Is lack of conformity to society's norms always a bad thing?
Absolutely not.
I think America is a real Wild West right now in terms of lack of regulation, but also just lack of democratic participation and debate about how do we want to use this technology and how do we not want to use this technology.
And I don't think it should be one person or one company's vision for how this technology is deployed.
I was having this conversation with a friend of mine, and she said, well, wouldn't everyone, if they had the chance, select their child to be, you know, the least likely to be addicted to drugs, the least likely to have ADHD?
And I said to her, didn't you have a child with a fighter pilot?
Like, youβ
mated with someone whose entire job depends on taking risks and the ability to manage those sensations, even at the real negative physical consequences of crashing this plane into the ocean.
So I think we have this idea that less risk-taking is always good, but our behaviors often belie that statement.
There's no evolution without mutation, and there's no dynamism in a society without deviation from those norms.
I mean, I've loved being in London this week, in part because you walk down the street and you see such variety, and variety really is necessary to human flourishing.
I think the evidence shows that our intuitions are wildly all over the place, depending on the person, depending on the person that's being judged and depending on the crime.
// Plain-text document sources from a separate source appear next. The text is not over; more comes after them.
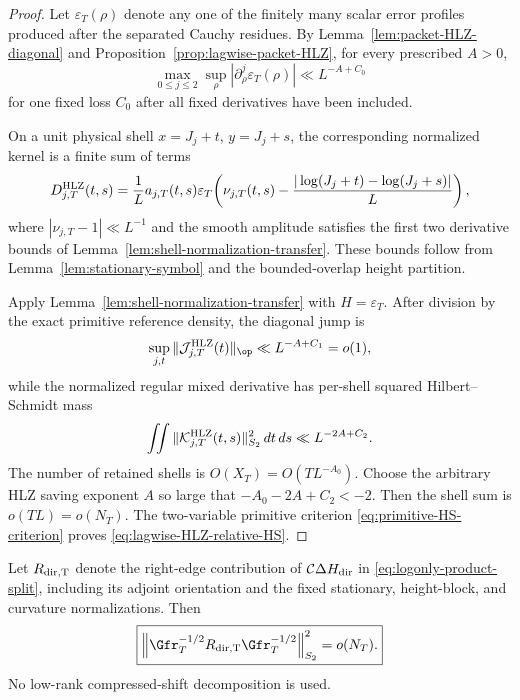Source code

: \begin{proof}
Let $\varepsilon_T(\rho)$ denote any one of the finitely many scalar error
profiles produced after the separated Cauchy residues.  By
Lemma~\ref{lem:packet-HLZ-diagonal} and
Proposition~\ref{prop:lagwise-packet-HLZ}, for every prescribed $A>0$,
\begin{equation}
\max_{0\le j\le2}\sup_\rho
|\partial_\rho^j\varepsilon_T(\rho)|
\ll L^{-A+C_0}
\label{eq:lagwise-HLZ-profile-saving}
\end{equation}
for one fixed loss $C_0$ after all fixed derivatives have been included.

On a unit physical shell $x=J_j+t$, $y=J_j+s$, the corresponding normalized
kernel is a finite sum of terms
\begin{equation}
D_{j,T}^{\rm HLZ}(t,s)
=\frac1L a_{j,T}(t,s)
\varepsilon_T\!\left(
\nu_{j,T}(t,s)-
\frac{|\log(J_j+t)-\log(J_j+s)|}{L}
\right),
\label{eq:lagwise-HLZ-shell-kernel}
\end{equation}
where $|\nu_{j,T}-1|\ll L^{-1}$ and the smooth amplitude satisfies the first
two derivative bounds of Lemma~\ref{lem:shell-normalization-transfer}.  These
bounds follow from Lemma~\ref{lem:stationary-symbol} and the bounded-overlap
height partition.

Apply Lemma~\ref{lem:shell-normalization-transfer} with
$H=\varepsilon_T$.  After division by the exact primitive reference density,
the diagonal jump is
\[
\sup_{j,t}\|\mathcal J_{j,T}^{\rm HLZ}(t)\|_{\op}
\ll L^{-A+C_1}=o(1),
\]
while the normalized regular mixed derivative has per-shell squared
Hilbert--Schmidt mass
\[
\iint\|\mathcal K_{j,T}^{\rm HLZ}(t,s)\|_{S_2}^2\,dt\,ds
\ll L^{-2A+C_2}.
\]
The number of retained shells is $O(X_T)=O(TL^{-A_0})$.  Choose the arbitrary
HLZ saving exponent $A$ so large that
$-A_0-2A+C_2<-2$.  Then the shell sum is $o(TL)=o(N_T)$.  The two-variable
primitive criterion \eqref{eq:primitive-HS-criterion} proves
\eqref{eq:lagwise-HLZ-relative-HS}.
\end{proof}

\begin{lemma}
\label{lem:deltaH-dir-relative-regular}
Let $R_{\rm dir,T}$ denote the right-edge contribution of
$\mathcal C\Delta H_{\rm dir}$ in \eqref{eq:logonly-product-split}, including
its adjoint orientation and the fixed stationary, height-block, and curvature
normalizations.  Then
\begin{equation}
\boxed{
\left\|\Gfr_T^{-1/2}R_{\rm dir,T}\Gfr_T^{-1/2}\right\|_{S_2}^2
=o(N_T).
}
\label{eq:deltaH-dir-relative-HS}
\end{equation}
No low-rank compressed-shift decomposition is used.
\end{lemma}

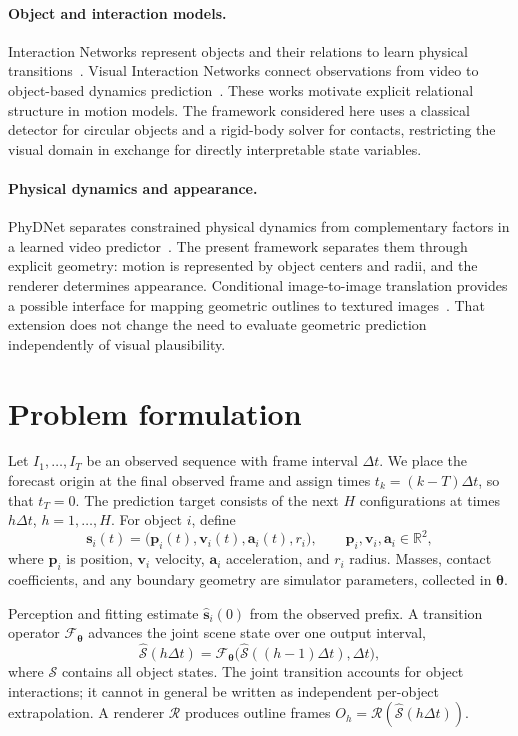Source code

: \documentclass{article}
\newcommand{\pos}{\mathbf{p}}
\newcommand{\vel}{\mathbf{v}}
\newcommand{\acc}{\mathbf{a}}
\newcommand{\state}{\mathbf{s}}
\newcommand{\params}{\boldsymbol{\theta}}
\begin{document}
\paragraph{Object and interaction models.}
Interaction Networks represent objects and their relations to learn physical transitions~\citep{battaglia2016interaction}. Visual Interaction Networks connect observations from video to object-based dynamics prediction~\citep{watters2017visual}. These works motivate explicit relational structure in motion models. The framework considered here uses a classical detector for circular objects and a rigid-body solver for contacts, restricting the visual domain in exchange for directly interpretable state variables.

\paragraph{Physical dynamics and appearance.}
PhyDNet separates constrained physical dynamics from complementary factors in a learned video predictor~\citep{leguen2020phydnet}. The present framework separates them through explicit geometry: motion is represented by object centers and radii, and the renderer determines appearance. Conditional image-to-image translation provides a possible interface for mapping geometric outlines to textured images~\citep{isola2017pix2pix}. That extension does not change the need to evaluate geometric prediction independently of visual plausibility.

\section{Problem formulation}

Let $I_1,\ldots,I_T$ be an observed sequence with frame interval $\Delta t$. We place the forecast origin at the final observed frame and assign times $t_k=(k-T)\Delta t$, so that $t_T=0$. The prediction target consists of the next $H$ configurations at times $h\Delta t$, $h=1,\ldots,H$. For object $i$, define
\begin{equation}
  \state_i(t)=\bigl(\pos_i(t),\vel_i(t),\acc_i(t),r_i\bigr),
  \qquad \pos_i,\vel_i,\acc_i\in\mathbb R^2,
  \label{eq:state}
\end{equation}
where $\pos_i$ is position, $\vel_i$ velocity, $\acc_i$ acceleration, and $r_i$ radius. Masses, contact coefficients, and any boundary geometry are simulator parameters, collected in $\params$.

Perception and fitting estimate $\hat{\state}_i(0)$ from the observed prefix. A transition operator $\mathcal F_{\params}$ advances the joint scene state over one output interval,
\begin{equation}
  \hat{\mathcal S}(h\Delta t)=
  \mathcal F_{\params}\bigl(\hat{\mathcal S}((h-1)\Delta t),\Delta t\bigr),
\end{equation}
where $\mathcal S$ contains all object states. The joint transition accounts for object interactions; it cannot in general be written as independent per-object extrapolation. A renderer $\mathcal R$ produces outline frames $O_h=\mathcal R(\hat{\mathcal S}(h\Delta t))$.
\end{document}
So sometimes genes tend to have a humanizing effect or a mitigating effect.
And that happens when...
There's this idea that there's a person, and then the genes are constraining that person's agency in some way.
My genes made me do it.
I couldn't have done otherwise.
That's a more determinist story about genes.
But it's very easy to slip into a more essentialist framing of genes, which really sees the genes as a reflection of who a person really is.